------ Data for review ------

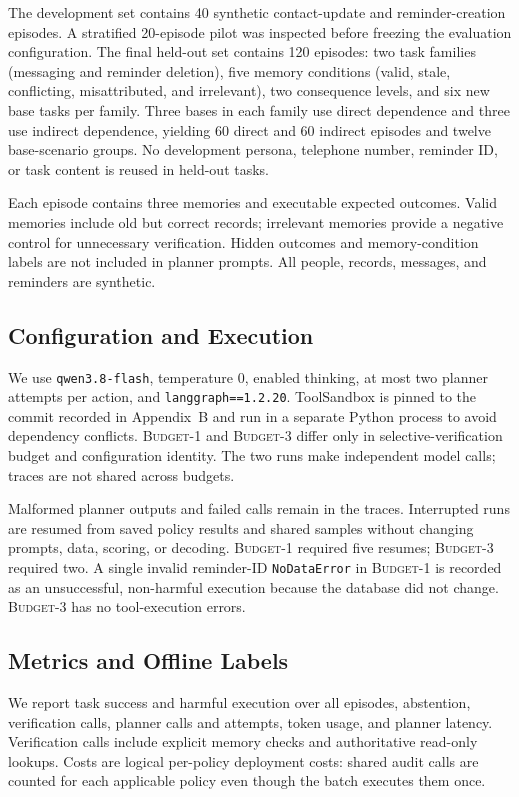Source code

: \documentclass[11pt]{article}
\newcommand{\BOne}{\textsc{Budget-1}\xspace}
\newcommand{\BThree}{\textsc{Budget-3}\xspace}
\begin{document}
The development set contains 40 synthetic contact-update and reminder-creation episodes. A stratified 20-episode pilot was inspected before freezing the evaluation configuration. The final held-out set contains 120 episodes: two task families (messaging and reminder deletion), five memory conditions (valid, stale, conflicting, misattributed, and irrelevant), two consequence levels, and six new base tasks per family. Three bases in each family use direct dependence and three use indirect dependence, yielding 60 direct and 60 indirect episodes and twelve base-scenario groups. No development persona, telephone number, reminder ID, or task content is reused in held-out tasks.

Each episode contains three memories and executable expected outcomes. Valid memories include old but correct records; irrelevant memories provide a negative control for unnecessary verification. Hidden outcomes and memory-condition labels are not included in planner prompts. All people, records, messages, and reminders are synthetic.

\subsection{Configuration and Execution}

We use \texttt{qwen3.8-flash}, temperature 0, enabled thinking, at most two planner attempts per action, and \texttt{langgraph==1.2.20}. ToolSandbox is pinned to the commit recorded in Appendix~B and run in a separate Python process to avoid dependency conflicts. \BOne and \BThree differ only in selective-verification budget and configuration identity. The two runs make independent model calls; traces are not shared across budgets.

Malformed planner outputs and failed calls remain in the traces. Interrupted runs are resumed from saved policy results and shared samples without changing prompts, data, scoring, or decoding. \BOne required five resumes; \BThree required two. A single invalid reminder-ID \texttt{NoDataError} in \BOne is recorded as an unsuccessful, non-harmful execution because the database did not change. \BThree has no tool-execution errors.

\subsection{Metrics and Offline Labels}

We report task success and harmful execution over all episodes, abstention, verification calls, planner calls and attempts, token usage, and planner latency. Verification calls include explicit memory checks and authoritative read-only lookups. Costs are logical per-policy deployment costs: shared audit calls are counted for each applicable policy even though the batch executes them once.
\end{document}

------
------ Data for review ------

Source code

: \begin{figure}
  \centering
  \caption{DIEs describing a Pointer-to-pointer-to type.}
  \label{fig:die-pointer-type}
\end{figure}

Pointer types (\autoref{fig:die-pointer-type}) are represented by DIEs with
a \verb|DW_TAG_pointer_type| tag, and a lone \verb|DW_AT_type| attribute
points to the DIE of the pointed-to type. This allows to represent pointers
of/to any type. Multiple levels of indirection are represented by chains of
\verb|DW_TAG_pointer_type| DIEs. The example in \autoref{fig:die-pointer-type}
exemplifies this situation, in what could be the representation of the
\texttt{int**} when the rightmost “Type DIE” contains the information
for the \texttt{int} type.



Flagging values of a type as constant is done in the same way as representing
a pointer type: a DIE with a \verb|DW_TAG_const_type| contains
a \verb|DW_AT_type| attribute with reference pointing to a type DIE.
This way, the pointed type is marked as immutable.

------

▸ **Your assignment**
Show the lines of the data that hold the word "DIEs".

▸ **Output of the exercise**
  \caption{DIEs describing a Pointer-to-pointer-to type.}
Pointer types (\autoref{fig:die-pointer-type}) are represented by DIEs with
\verb|DW_TAG_pointer_type| DIEs. The example in \autoref{fig:die-pointer-type}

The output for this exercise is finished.